Friday , November 22, 2024

Mastercard Starts Pilots in Australia to Test Its Vision for a Consumer-Controlled ID Model

Mastercard Inc. on Wednesday announced it has begun its first real-world pilots for a new digital-identity system the company says has the potential to dramatically simplify payments and other interactions between consumers and government and commercial entities.

Two separate pilots for the new service, which relies on mobile devices, are taking place in Australia at Deakin University and with Australia Post. The university, which has five campuses, is testing it with students at the school’s Geelong and Burwood locations in the state of Victoria. The test includes identity verification for registration and digital examinations.

The link to Australia Post involves an integration with the postal system’s existing program, called Digital iD, which is used to verify persons seeking to access postal services.

Information about how long these pilots will last was not immediately available, but Mastercard says they represent the first of an envisioned series of such tests scheduled for “a number of markets throughout 2020.”

A rising wave of fraud and identity theft has led many players in the payment industry to seek out new technologies to allow consumers to easily and quickly verify who they are when interacting with commercial and governmental entities. For example, Mastercard, along with American Express Co., Discover Financial, and Visa Inc., backed the launch in October of a new e-commerce service called Secure Remote Commerce. The SRC technology seeks to simplify e-commerce checkouts with a so-called common buy button that includes remote customer authentication.

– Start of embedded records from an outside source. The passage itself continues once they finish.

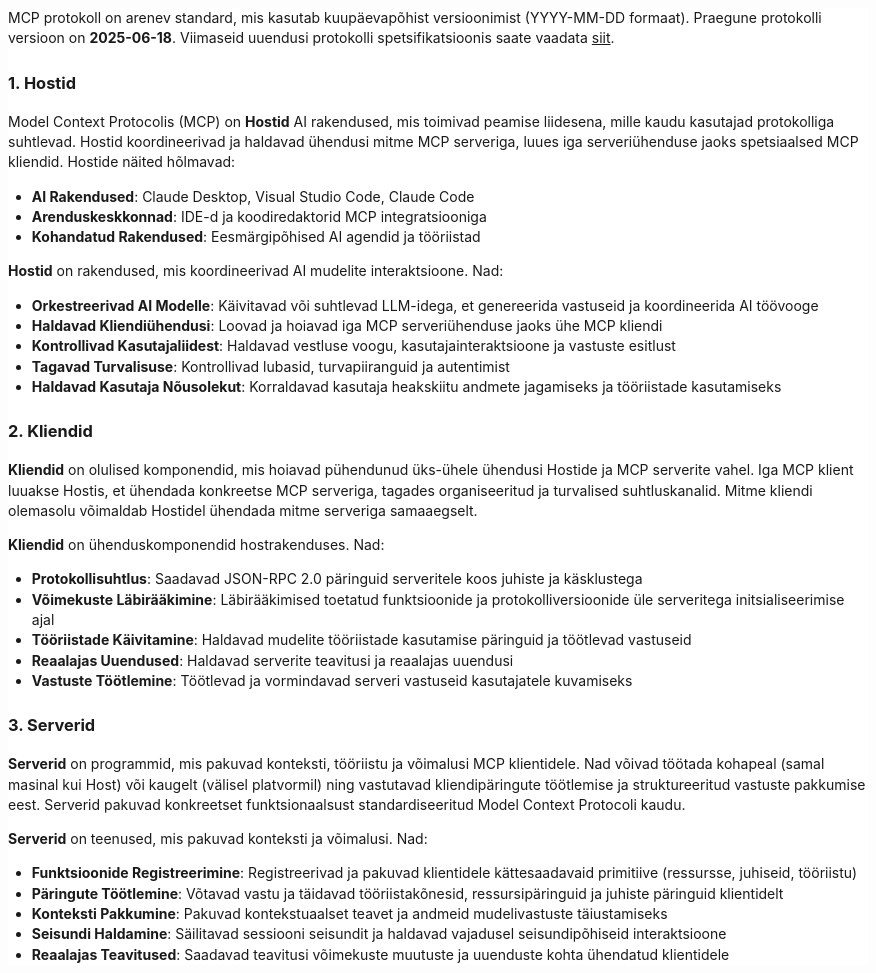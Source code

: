 MCP protokoll on arenev standard, mis kasutab kuupäevapõhist versioonimist (YYYY-MM-DD formaat). Praegune protokolli versioon on **2025-06-18**. Viimaseid uuendusi protokolli spetsifikatsioonis saate vaadata [siit](https://modelcontextprotocol.io/specification/2025-06-18/).

### 1. Hostid

Model Context Protocolis (MCP) on **Hostid** AI rakendused, mis toimivad peamise liidesena, mille kaudu kasutajad protokolliga suhtlevad. Hostid koordineerivad ja haldavad ühendusi mitme MCP serveriga, luues iga serveriühenduse jaoks spetsiaalsed MCP kliendid. Hostide näited hõlmavad:

- **AI Rakendused**: Claude Desktop, Visual Studio Code, Claude Code
- **Arenduskeskkonnad**: IDE-d ja koodiredaktorid MCP integratsiooniga  
- **Kohandatud Rakendused**: Eesmärgipõhised AI agendid ja tööriistad

**Hostid** on rakendused, mis koordineerivad AI mudelite interaktsioone. Nad:

- **Orkestreerivad AI Modelle**: Käivitavad või suhtlevad LLM-idega, et genereerida vastuseid ja koordineerida AI töövooge
- **Haldavad Kliendiühendusi**: Loovad ja hoiavad iga MCP serveriühenduse jaoks ühe MCP kliendi
- **Kontrollivad Kasutajaliidest**: Haldavad vestluse voogu, kasutajainteraktsioone ja vastuste esitlust  
- **Tagavad Turvalisuse**: Kontrollivad lubasid, turvapiiranguid ja autentimist
- **Haldavad Kasutaja Nõusolekut**: Korraldavad kasutaja heakskiitu andmete jagamiseks ja tööriistade kasutamiseks

### 2. Kliendid

**Kliendid** on olulised komponendid, mis hoiavad pühendunud üks-ühele ühendusi Hostide ja MCP serverite vahel. Iga MCP klient luuakse Hostis, et ühendada konkreetse MCP serveriga, tagades organiseeritud ja turvalised suhtluskanalid. Mitme kliendi olemasolu võimaldab Hostidel ühendada mitme serveriga samaaegselt.

**Kliendid** on ühenduskomponendid hostrakenduses. Nad:

- **Protokollisuhtlus**: Saadavad JSON-RPC 2.0 päringuid serveritele koos juhiste ja käsklustega
- **Võimekuste Läbirääkimine**: Läbirääkimised toetatud funktsioonide ja protokolliversioonide üle serveritega initsialiseerimise ajal
- **Tööriistade Käivitamine**: Haldavad mudelite tööriistade kasutamise päringuid ja töötlevad vastuseid
- **Reaalajas Uuendused**: Haldavad serverite teavitusi ja reaalajas uuendusi
- **Vastuste Töötlemine**: Töötlevad ja vormindavad serveri vastuseid kasutajatele kuvamiseks

### 3. Serverid

**Serverid** on programmid, mis pakuvad konteksti, tööriistu ja võimalusi MCP klientidele. Nad võivad töötada kohapeal (samal masinal kui Host) või kaugelt (välisel platvormil) ning vastutavad kliendipäringute töötlemise ja struktureeritud vastuste pakkumise eest. Serverid pakuvad konkreetset funktsionaalsust standardiseeritud Model Context Protocoli kaudu.

**Serverid** on teenused, mis pakuvad konteksti ja võimalusi. Nad:

- **Funktsioonide Registreerimine**: Registreerivad ja pakuvad klientidele kättesaadavaid primitiive (ressursse, juhiseid, tööriistu)
- **Päringute Töötlemine**: Võtavad vastu ja täidavad tööriistakõnesid, ressursipäringuid ja juhiste päringuid klientidelt
- **Konteksti Pakkumine**: Pakuvad kontekstuaalset teavet ja andmeid mudelivastuste täiustamiseks
- **Seisundi Haldamine**: Säilitavad sessiooni seisundit ja haldavad vajadusel seisundipõhiseid interaktsioone
- **Reaalajas Teavitused**: Saadavad teavitusi võimekuste muutuste ja uuenduste kohta ühendatud klientidele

The launch of the tests in Australia follows Mastercard’s release in March of a paper calling for a new system of identity verification called, simply, ID. The service’s design includes storage of critical identity data on a mobile phone and features facial recognition for access. “Our increasingly digital life— the way we transact and interact—has challenged our traditional notions of identity, trust, and privacy. We need a new model,” said Ajay Bhalla, president of cyber and intelligence for Mastercard, in a statement Wednesday.

While ID may well represent that “new model,” experts caution that other authentication initiatives are also in progress around the world, raising the question of how and when these new services will interact. “They are not interoperable,” says Julie Conroy, a research director at Aite Group, a Boston-based consultancy, in an email message. “This will be an important consideration for many use cases, such as online commerce.”